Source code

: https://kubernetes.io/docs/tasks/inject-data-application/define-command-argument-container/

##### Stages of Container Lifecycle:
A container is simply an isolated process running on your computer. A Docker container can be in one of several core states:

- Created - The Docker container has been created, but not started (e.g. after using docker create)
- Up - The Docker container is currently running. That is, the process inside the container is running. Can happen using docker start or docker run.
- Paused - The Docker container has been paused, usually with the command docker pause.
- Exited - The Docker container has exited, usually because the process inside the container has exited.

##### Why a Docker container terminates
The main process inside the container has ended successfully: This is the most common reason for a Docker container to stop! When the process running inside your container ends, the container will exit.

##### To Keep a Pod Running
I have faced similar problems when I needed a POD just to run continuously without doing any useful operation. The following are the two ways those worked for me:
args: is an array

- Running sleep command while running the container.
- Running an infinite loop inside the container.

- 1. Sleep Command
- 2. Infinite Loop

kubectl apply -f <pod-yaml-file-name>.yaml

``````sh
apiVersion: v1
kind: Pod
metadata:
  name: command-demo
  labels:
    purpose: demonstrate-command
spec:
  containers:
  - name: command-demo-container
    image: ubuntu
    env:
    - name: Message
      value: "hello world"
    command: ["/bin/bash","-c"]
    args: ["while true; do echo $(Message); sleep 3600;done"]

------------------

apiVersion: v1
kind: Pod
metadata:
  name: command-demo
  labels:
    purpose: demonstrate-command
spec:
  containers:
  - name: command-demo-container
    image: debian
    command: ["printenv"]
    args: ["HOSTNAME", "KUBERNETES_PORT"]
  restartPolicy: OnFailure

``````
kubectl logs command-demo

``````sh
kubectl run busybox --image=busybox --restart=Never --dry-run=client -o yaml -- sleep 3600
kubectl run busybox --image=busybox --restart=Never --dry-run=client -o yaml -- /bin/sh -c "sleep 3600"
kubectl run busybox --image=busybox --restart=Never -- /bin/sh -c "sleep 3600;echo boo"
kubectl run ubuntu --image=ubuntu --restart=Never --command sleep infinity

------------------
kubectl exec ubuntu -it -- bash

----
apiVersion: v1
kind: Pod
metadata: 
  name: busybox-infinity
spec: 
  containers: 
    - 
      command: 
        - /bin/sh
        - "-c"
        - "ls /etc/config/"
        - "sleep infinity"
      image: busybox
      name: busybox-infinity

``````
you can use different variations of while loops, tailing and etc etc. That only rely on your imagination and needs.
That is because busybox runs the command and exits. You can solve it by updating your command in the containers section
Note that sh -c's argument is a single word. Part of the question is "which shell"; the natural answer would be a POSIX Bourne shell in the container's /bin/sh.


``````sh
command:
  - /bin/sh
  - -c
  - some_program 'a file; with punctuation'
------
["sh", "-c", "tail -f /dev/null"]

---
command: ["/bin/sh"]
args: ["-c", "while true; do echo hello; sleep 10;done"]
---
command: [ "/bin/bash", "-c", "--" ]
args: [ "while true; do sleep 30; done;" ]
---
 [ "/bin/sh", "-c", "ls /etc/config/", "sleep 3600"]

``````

________________

■ **Problem details**
For this exercise, the records above must be returned exactly.

■ **Reply to the task**
Source code

: https://kubernetes.io/docs/tasks/inject-data-application/define-command-argument-container/

##### Stages of Container Lifecycle:
A container is simply an isolated process running on your computer. A Docker container can be in one of several core states:

- Created - The Docker container has been created, but not started (e.g. after using docker create)
- Up - The Docker container is currently running. That is, the process inside the container is running. Can happen using docker start or docker run.
- Paused - The Docker container has been paused, usually with the command docker pause.
- Exited - The Docker container has exited, usually because the process inside the container has exited.

##### Why a Docker container terminates
The main process inside the container has ended successfully: This is the most common reason for a Docker container to stop! When the process running inside your container ends, the container will exit.

##### To Keep a Pod Running
I have faced similar problems when I needed a POD just to run continuously without doing any useful operation. The following are the two ways those worked for me:
args: is an array

- Running sleep command while running the container.
- Running an infinite loop inside the container.

- 1. Sleep Command
- 2. Infinite Loop

kubectl apply -f <pod-yaml-file-name>.yaml

``````sh
apiVersion: v1
kind: Pod
metadata:
  name: command-demo
  labels:
    purpose: demonstrate-command
spec:
  containers:
  - name: command-demo-container
    image: ubuntu
    env:
    - name: Message
      value: "hello world"
    command: ["/bin/bash","-c"]
    args: ["while true; do echo $(Message); sleep 3600;done"]

------------------

apiVersion: v1
kind: Pod
metadata:
  name: command-demo
  labels:
    purpose: demonstrate-command
spec:
  containers:
  - name: command-demo-container
    image: debian
    command: ["printenv"]
    args: ["HOSTNAME", "KUBERNETES_PORT"]
  restartPolicy: OnFailure

``````
kubectl logs command-demo

``````sh
kubectl run busybox --image=busybox --restart=Never --dry-run=client -o yaml -- sleep 3600
kubectl run busybox --image=busybox --restart=Never --dry-run=client -o yaml -- /bin/sh -c "sleep 3600"
kubectl run busybox --image=busybox --restart=Never -- /bin/sh -c "sleep 3600;echo boo"
kubectl run ubuntu --image=ubuntu --restart=Never --command sleep infinity

------------------
kubectl exec ubuntu -it -- bash

----
apiVersion: v1
kind: Pod
metadata: 
  name: busybox-infinity
spec: 
  containers: 
    - 
      command: 
        - /bin/sh
        - "-c"
        - "ls /etc/config/"
        - "sleep infinity"
      image: busybox
      name: busybox-infinity

``````
you can use different variations of while loops, tailing and etc etc. That only rely on your imagination and needs.
That is because busybox runs the command and exits. You can solve it by updating your command in the containers section
Note that sh -c's argument is a single word. Part of the question is "which shell"; the natural answer would be a POSIX Bourne shell in the container's /bin/sh.


``````sh
command:
  - /bin/sh
  - -c
  - some_program 'a file; with punctuation'
------
["sh", "-c", "tail -f /dev/null"]

---
command: ["/bin/sh"]
args: ["-c", "while true; do echo hello; sleep 10;done"]
---
command: [ "/bin/bash", "-c", "--" ]
args: [ "while true; do sleep 30; done;" ]
---
 [ "/bin/sh", "-c", "ls /etc/config/", "sleep 3600"]

``````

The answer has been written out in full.